Updated: Mar 3, 2022
Individuals who experience confusing, inconsistent or impaired limits may develop one or more of these two schemas: entitlement, and insufficient self-control.
We all may occasionally feel that we lack self-discipline in achieving our goals or doing what is good for us. If you have developed the insufficient self-control schema, you may experience a pervasive difficulty to control your frustrations, behaviours or impulses. This can be linked to guilt, shame, but also a sense of laziness and incompetence.
When activated, this schema may understandably trigger avoidance of discomfort, expressed in lack of motivation to initiate tasks or deal with challenges, or at extremes, acting upon impulses in ways that are destructive to ourselves, including drugs, alcohol, sex, gambling, or crime. The true need behind this schema is establishing effective distress tolerance, emotion regulation, and confidence in our own capabilities.
Here are some questions to think about if you are considering whether the insufficient self-control schema resonates with you:
Do you find it difficult to not act on your impulses once they have arisen?
Do you struggle with small goals that you set yourself?
Do you get frustrated easily if you cannot achieve a goal quickly?
Do you get impulsive emotions and then engage in behaviours that damage your relationships at home or work?
Do you struggle to work toward resolutions you have set yourself?

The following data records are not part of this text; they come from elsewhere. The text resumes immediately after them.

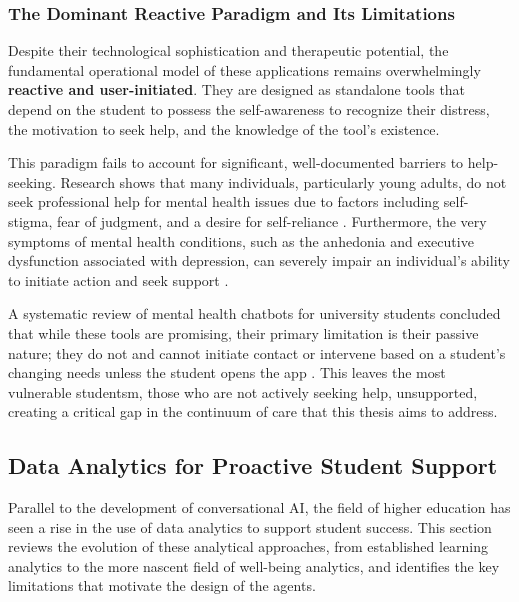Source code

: \subsubsection{The Dominant Reactive Paradigm and Its Limitations}
Despite their technological sophistication and therapeutic potential, the fundamental operational model of these applications remains overwhelmingly \textbf{reactive and user-initiated}. They are designed as standalone tools that depend on the student to possess the self-awareness to recognize their distress, the motivation to seek help, and the knowledge of the tool's existence.

This paradigm fails to account for significant, well-documented barriers to help-seeking. Research shows that many individuals, particularly young adults, do not seek professional help for mental health issues due to factors including self-stigma, fear of judgment, and a desire for self-reliance \cite{corrigan2009stigmahelpseeking,patel2022helpseekingcollege}. Furthermore, the very symptoms of mental health conditions, such as the anhedonia and executive dysfunction associated with depression, can severely impair an individual's ability to initiate action and seek support \cite{liu2023distresshelpseeking}.

A systematic review of mental health chatbots for university students concluded that while these tools are promising, their primary limitation is their passive nature; they do not and cannot initiate contact or intervene based on a student's changing needs unless the student opens the app \cite{adhikari2023chatbotsreview}. This leaves the most vulnerable studentsm, those who are not actively seeking help, unsupported, creating a critical gap in the continuum of care that this thesis aims to address.


\subsection{Data Analytics for Proactive Student Support}

Parallel to the development of conversational AI, the field of higher education has seen a rise in the use of data analytics to support student success. This section reviews the evolution of these analytical approaches, from established learning analytics to the more nascent field of well-being analytics, and identifies the key limitations that motivate the design of the agents.

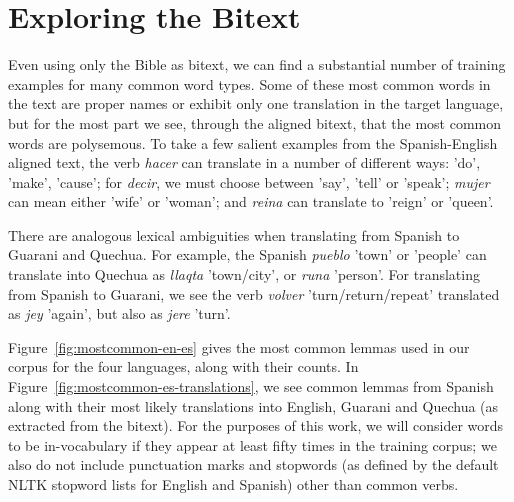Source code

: \section{Exploring the Bitext}
\label{sec:exploring}
Even using only the Bible as bitext, we can find a substantial number of
training examples for many common word types. Some of these most common words
in the text are proper names or exhibit only one translation in the target
language, but for the most part we see, through the aligned bitext, that
the most common words are polysemous.
To take a few salient examples from the Spanish-English aligned text,
the verb \emph{hacer} can translate in a number of different ways: 'do',
'make', 'cause'; for \emph{decir}, we must choose between 'say', 'tell' or
'speak'; \emph{mujer} can mean either 'wife' or 'woman'; and \emph{reina} can
translate to 'reign' or 'queen'.  

There are analogous lexical ambiguities when translating from Spanish to
Guarani and Quechua.
For example, the Spanish \emph{pueblo} 'town' or 'people' can translate into
Quechua as \emph{llaqta} 'town/city', or \emph{runa} 'person'.
For translating from Spanish to Guarani, we see the verb \emph{volver}
'turn/return/repeat' translated as \emph{jey} 'again', but also as \emph{jere}
'turn'.

Figure~\ref{fig:mostcommon-en-es} gives the most common lemmas used in our
corpus for the four languages, along with their counts. In
Figure~\ref{fig:mostcommon-es-translations}, we see common lemmas from
Spanish along with their most likely translations into English, Guarani and
Quechua (as extracted from the bitext). For the purposes of this work, we will
consider words to be in-vocabulary if they appear at least fifty times in the
training corpus; we also do not include punctuation marks and stopwords (as
defined by the default NLTK stopword lists for English and Spanish) other than
common verbs.


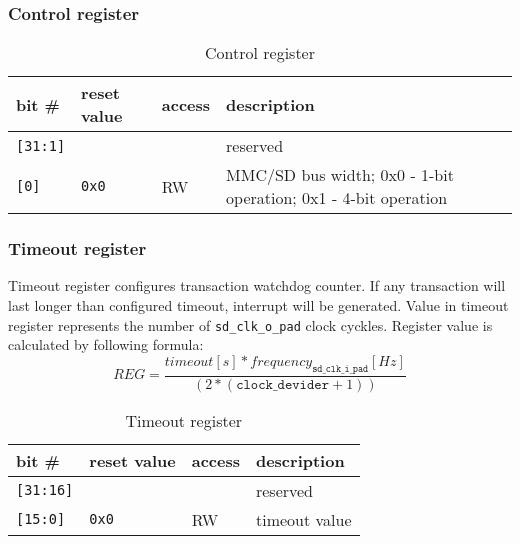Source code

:     \subsubsection{Control register}
    \label{sec:control_reg}
    
    \begin{table}[H]
    \caption{Control register}
        \begin{tabular}{m{1.3cm}|m{2cm}|m{1cm}|m{8cm}}
                \rowcolor[gray]{0.7} bit \# & reset value & access & description \\ \hline \hline
                \texttt{[31:1]} & & & reserved \\ \hline
                \texttt{[0]} & \texttt{0x0} & RW & MMC/SD bus width; 0x0 - 1-bit operation; 0x1 - 4-bit operation \\ \hline
                \hline
        \end{tabular}
        \label{tab:control_reg}
    \end{table}
    
    \subsubsection{Timeout register}
    \label{sec:timeout_reg}
    
    Timeout register configures transaction watchdog counter. If any transaction will last longer than configured timeout, interrupt will be generated.
    Value in timeout register represents the number of \texttt{sd\_clk\_o\_pad} clock cyckles. Register value is calculated by following formula:
    \begin{equation}
    REG = \frac{timeout[s] * frequency_{\texttt{sd\_clk\_i\_pad}}[Hz]}{(2*(\texttt{clock\_devider} + 1))}
    \end{equation} 
    
    \begin{table}[H]
    \caption{Timeout register}
        \begin{tabular}{m{1.3cm}|m{2cm}|m{1cm}|m{8cm}}
                \rowcolor[gray]{0.7} bit \# & reset value & access & description \\ \hline \hline
                \texttt{[31:16]} & & & reserved \\ \hline
                \texttt{[15:0]} & \texttt{0x0} & RW & timeout value \\ \hline
                \hline
        \end{tabular}
        \label{tab:timeout_reg}
    \end{table}
    
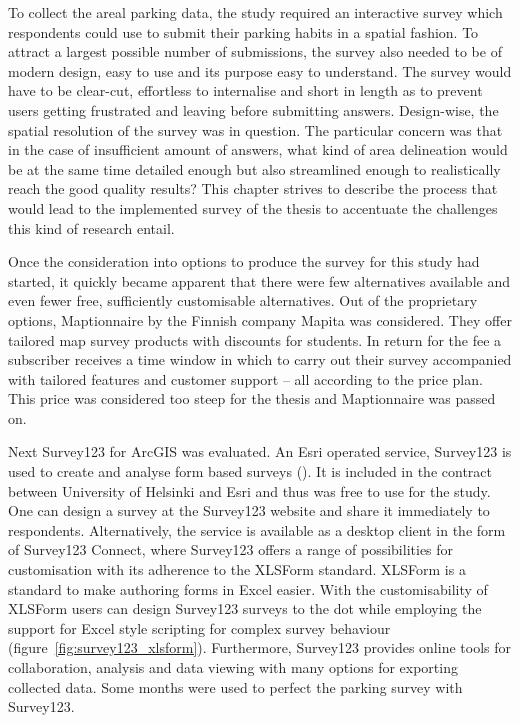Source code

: To collect the areal parking data, the study required an interactive survey which respondents could use to submit their parking habits in a spatial fashion. To attract a largest possible number of submissions, the survey also needed to be of modern design, easy to use and its purpose easy to understand. The survey would have to be clear-cut, effortless to internalise and short in length as to prevent users getting frustrated and leaving before submitting answers. Design-wise, the spatial resolution of the survey was in question. The particular concern was that in the case of insufficient amount of answers, what kind of area delineation would be at the same time detailed enough but also streamlined enough to realistically reach the good quality results? This chapter strives to describe the process that would lead to the implemented survey of the thesis to accentuate the challenges this kind of research entail.

Once the consideration into options to produce the survey for this study had started, it quickly became apparent that there were few alternatives available and even fewer free, sufficiently customisable alternatives. Out of the proprietary options, Maptionnaire by the Finnish company Mapita was considered. They offer tailored map survey products with discounts for students. In return for the fee a subscriber receives a time window in which to carry out their survey accompanied with tailored features and customer support -- all according to the price plan. This price was considered too steep for the thesis and Maptionnaire was passed on. 

Next Survey123 for ArcGIS was evaluated. An Esri operated service, Survey123 is used to create and analyse form based surveys (\cite{Esri}). It is included in the contract between University of Helsinki and Esri and thus was free to use for the study. One can design a survey at the Survey123 website and share it immediately to respondents. Alternatively, the service is available as a desktop client in the form of Survey123 Connect, where Survey123 offers a range of possibilities for customisation with its adherence to the XLSForm standard. XLSForm is a standard to make authoring forms in Excel easier. With the customisability of XLSForm users can design Survey123 surveys to the dot while employing the support for Excel style scripting for complex survey behaviour (figure~\ref{fig:survey123_xlsform}). Furthermore, Survey123 provides online tools for collaboration, analysis and data viewing with many options for exporting collected data. Some months were used to perfect the parking survey with Survey123.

Do you struggle to force yourself to complete mundane but required tasks?
Has your impulsivity gotten you into trouble with friends, family, work, society or the law?
If you generally answer no to most these questions, you are unlikely to have developed the insufficient self-control schema. Please note that individuals with a high achievement drive consider themselves to have insufficient self-control as it does not meet their high standards.
This schema is more about giving in to impulsivity in ways that have negative effects on relationships and functioning, rather than missing a gym session or being behind on our to-do lists. If you think the insufficient self-control schema applies to you, start observing how it manifests in your daily life. Recognition is key to changing patterns that stop you from achieving your goals.